Collected data entries:
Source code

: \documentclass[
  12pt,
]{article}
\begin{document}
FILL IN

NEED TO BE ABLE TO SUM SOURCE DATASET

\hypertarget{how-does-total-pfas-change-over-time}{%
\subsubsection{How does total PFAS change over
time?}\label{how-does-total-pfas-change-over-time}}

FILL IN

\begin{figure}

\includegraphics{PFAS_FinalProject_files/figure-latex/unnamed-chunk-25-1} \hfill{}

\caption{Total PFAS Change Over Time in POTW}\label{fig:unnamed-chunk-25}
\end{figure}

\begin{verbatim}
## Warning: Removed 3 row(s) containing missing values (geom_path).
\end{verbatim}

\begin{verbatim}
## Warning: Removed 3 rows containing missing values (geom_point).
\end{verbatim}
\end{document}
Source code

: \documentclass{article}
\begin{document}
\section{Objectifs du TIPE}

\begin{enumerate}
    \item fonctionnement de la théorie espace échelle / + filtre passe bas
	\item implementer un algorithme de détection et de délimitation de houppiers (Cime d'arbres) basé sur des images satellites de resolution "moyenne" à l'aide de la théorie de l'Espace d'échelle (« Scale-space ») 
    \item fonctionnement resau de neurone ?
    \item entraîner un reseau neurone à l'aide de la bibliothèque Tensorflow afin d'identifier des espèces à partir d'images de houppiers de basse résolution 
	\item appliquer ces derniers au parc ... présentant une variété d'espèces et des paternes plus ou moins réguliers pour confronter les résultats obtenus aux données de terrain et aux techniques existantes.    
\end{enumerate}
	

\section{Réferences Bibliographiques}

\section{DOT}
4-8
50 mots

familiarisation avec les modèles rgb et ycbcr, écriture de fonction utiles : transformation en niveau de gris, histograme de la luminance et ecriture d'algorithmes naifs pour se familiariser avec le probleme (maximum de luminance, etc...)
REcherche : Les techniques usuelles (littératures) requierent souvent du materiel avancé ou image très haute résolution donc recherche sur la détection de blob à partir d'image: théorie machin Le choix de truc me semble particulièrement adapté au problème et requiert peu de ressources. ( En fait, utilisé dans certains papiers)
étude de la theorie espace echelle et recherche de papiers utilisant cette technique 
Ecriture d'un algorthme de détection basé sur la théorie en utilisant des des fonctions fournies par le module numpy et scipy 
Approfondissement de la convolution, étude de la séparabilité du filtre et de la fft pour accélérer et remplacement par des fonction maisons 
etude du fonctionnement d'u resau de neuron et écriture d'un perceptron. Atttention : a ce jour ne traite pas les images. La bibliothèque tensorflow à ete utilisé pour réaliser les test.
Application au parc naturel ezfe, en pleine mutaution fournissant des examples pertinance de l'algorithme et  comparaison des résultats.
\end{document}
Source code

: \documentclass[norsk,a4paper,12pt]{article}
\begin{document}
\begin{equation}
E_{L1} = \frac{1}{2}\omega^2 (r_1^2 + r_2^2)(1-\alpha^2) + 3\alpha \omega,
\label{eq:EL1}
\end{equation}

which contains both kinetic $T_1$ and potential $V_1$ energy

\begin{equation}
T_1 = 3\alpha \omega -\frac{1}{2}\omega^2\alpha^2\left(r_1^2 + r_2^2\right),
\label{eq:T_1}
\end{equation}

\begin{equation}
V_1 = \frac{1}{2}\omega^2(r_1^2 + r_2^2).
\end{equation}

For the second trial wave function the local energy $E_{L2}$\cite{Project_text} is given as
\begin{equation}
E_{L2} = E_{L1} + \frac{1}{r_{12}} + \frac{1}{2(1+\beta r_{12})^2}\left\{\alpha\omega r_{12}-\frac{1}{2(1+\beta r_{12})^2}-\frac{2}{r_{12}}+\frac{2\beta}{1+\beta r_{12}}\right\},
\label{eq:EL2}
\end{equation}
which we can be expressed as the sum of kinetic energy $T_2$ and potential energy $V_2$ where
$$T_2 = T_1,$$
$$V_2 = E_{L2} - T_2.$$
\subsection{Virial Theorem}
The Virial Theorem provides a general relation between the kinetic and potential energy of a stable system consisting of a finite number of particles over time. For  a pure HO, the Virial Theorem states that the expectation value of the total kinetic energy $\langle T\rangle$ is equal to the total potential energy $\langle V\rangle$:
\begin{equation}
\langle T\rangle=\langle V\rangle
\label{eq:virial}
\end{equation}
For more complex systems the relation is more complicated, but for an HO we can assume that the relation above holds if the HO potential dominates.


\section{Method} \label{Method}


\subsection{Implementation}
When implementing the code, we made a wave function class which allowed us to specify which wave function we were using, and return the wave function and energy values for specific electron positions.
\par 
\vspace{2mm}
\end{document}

Task to complete:
A count is all that should be returned: the number of lines in these records containing the string "chunk".

Task response:
2